▸ Problem to work on
Copy every line of the records below where the word "commands" occurs.

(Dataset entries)
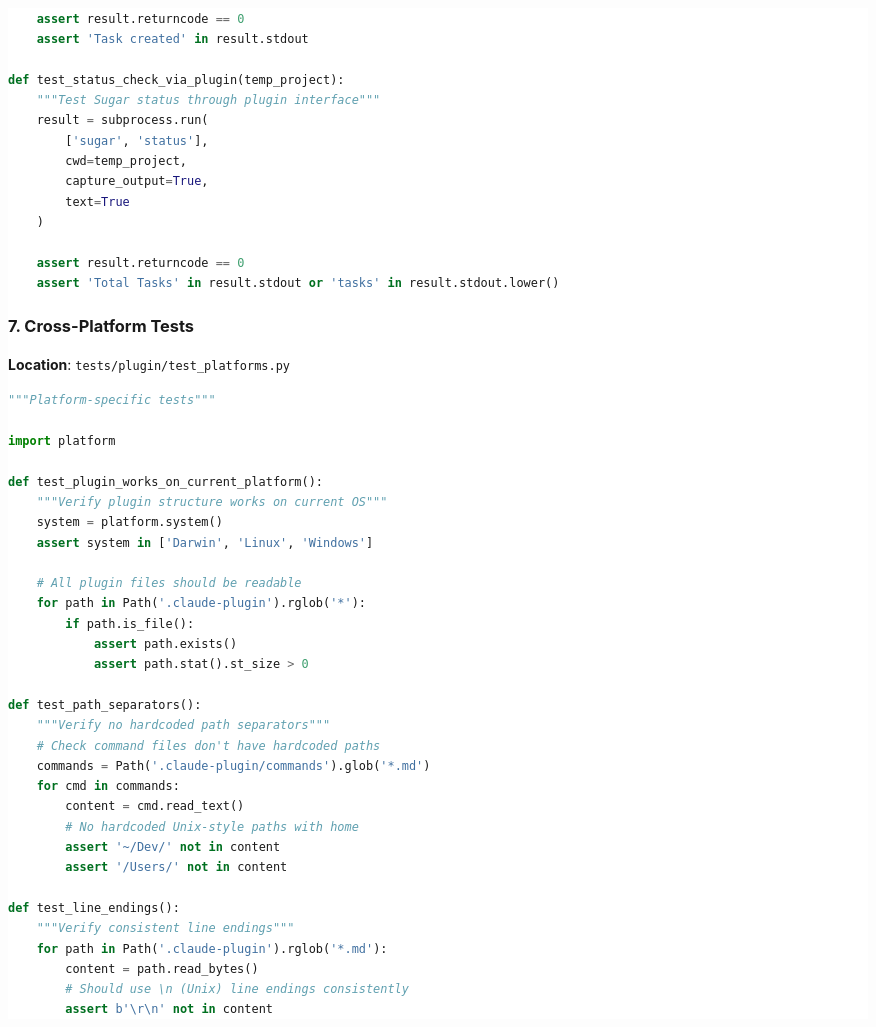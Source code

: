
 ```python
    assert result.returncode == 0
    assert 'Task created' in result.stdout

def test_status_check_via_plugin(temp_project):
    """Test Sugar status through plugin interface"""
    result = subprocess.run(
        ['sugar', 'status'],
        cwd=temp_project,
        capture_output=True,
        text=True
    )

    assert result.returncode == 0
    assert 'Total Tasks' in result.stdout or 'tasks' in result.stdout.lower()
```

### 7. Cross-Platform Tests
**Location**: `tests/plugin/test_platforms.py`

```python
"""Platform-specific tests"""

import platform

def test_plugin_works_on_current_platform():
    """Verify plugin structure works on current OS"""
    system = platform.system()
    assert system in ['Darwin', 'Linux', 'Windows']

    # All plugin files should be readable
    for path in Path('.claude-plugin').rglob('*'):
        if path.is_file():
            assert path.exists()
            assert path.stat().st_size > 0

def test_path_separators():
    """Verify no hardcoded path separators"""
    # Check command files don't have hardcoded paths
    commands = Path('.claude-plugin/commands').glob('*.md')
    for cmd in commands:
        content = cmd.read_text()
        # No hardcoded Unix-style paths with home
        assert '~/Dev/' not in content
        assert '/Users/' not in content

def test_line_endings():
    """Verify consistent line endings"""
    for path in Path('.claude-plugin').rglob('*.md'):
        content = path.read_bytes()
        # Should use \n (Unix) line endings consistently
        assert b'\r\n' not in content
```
---
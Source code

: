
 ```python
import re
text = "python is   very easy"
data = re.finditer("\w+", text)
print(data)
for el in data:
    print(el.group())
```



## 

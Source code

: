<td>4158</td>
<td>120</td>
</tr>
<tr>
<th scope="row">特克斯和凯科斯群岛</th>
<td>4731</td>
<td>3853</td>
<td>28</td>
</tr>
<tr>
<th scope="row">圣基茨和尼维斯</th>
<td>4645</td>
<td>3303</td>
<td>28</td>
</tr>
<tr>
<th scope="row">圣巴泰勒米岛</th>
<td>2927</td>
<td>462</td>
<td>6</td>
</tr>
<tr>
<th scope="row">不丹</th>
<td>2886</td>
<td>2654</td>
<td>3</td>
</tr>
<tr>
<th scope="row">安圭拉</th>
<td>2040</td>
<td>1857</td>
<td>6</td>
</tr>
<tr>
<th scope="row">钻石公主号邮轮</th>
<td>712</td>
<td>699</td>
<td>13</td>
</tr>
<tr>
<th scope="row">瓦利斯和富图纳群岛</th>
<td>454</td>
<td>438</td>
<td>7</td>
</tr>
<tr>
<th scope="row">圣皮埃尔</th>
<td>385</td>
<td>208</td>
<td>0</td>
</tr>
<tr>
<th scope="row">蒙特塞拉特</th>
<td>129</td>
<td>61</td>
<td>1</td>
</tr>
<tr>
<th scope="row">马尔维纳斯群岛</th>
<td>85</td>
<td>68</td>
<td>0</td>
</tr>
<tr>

▸ Solution below
    commands = Path('.claude-plugin/commands').glob('*.md')
    for cmd in commands:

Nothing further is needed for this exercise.